TASK DESCRIPTION » A complete answer lists every line of the entries below where the string "NatGatewaysApi" appears.

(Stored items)
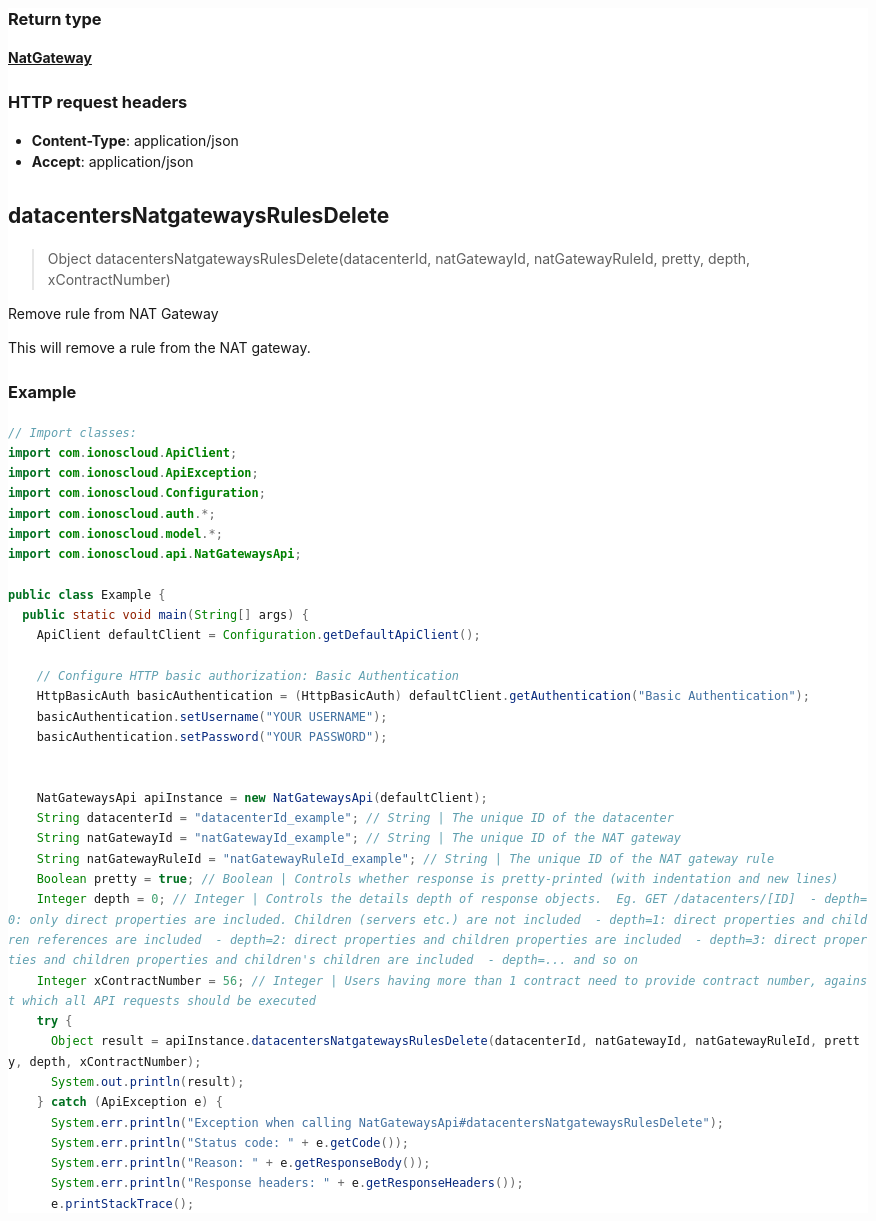 ### Return type

[**NatGateway**](../models/natgateway.md)

### HTTP request headers

* **Content-Type**: application/json
* **Accept**: application/json

## **datacentersNatgatewaysRulesDelete**

> Object datacentersNatgatewaysRulesDelete\(datacenterId, natGatewayId, natGatewayRuleId, pretty, depth, xContractNumber\)

Remove rule from NAT Gateway

This will remove a rule from the NAT gateway.

### Example

```java
// Import classes:
import com.ionoscloud.ApiClient;
import com.ionoscloud.ApiException;
import com.ionoscloud.Configuration;
import com.ionoscloud.auth.*;
import com.ionoscloud.model.*;
import com.ionoscloud.api.NatGatewaysApi;

public class Example {
  public static void main(String[] args) {
    ApiClient defaultClient = Configuration.getDefaultApiClient();

    // Configure HTTP basic authorization: Basic Authentication
    HttpBasicAuth basicAuthentication = (HttpBasicAuth) defaultClient.getAuthentication("Basic Authentication");
    basicAuthentication.setUsername("YOUR USERNAME");
    basicAuthentication.setPassword("YOUR PASSWORD");


    NatGatewaysApi apiInstance = new NatGatewaysApi(defaultClient);
    String datacenterId = "datacenterId_example"; // String | The unique ID of the datacenter
    String natGatewayId = "natGatewayId_example"; // String | The unique ID of the NAT gateway
    String natGatewayRuleId = "natGatewayRuleId_example"; // String | The unique ID of the NAT gateway rule
    Boolean pretty = true; // Boolean | Controls whether response is pretty-printed (with indentation and new lines)
    Integer depth = 0; // Integer | Controls the details depth of response objects.  Eg. GET /datacenters/[ID]  - depth=0: only direct properties are included. Children (servers etc.) are not included  - depth=1: direct properties and children references are included  - depth=2: direct properties and children properties are included  - depth=3: direct properties and children properties and children's children are included  - depth=... and so on
    Integer xContractNumber = 56; // Integer | Users having more than 1 contract need to provide contract number, against which all API requests should be executed
    try {
      Object result = apiInstance.datacentersNatgatewaysRulesDelete(datacenterId, natGatewayId, natGatewayRuleId, pretty, depth, xContractNumber);
      System.out.println(result);
    } catch (ApiException e) {
      System.err.println("Exception when calling NatGatewaysApi#datacentersNatgatewaysRulesDelete");
      System.err.println("Status code: " + e.getCode());
      System.err.println("Reason: " + e.getResponseBody());
      System.err.println("Response headers: " + e.getResponseHeaders());
      e.printStackTrace();
```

TASK RESULT »
import com.ionoscloud.api.NatGatewaysApi;
    NatGatewaysApi apiInstance = new NatGatewaysApi(defaultClient);
      System.err.println("Exception when calling NatGatewaysApi#datacentersNatgatewaysRulesDelete");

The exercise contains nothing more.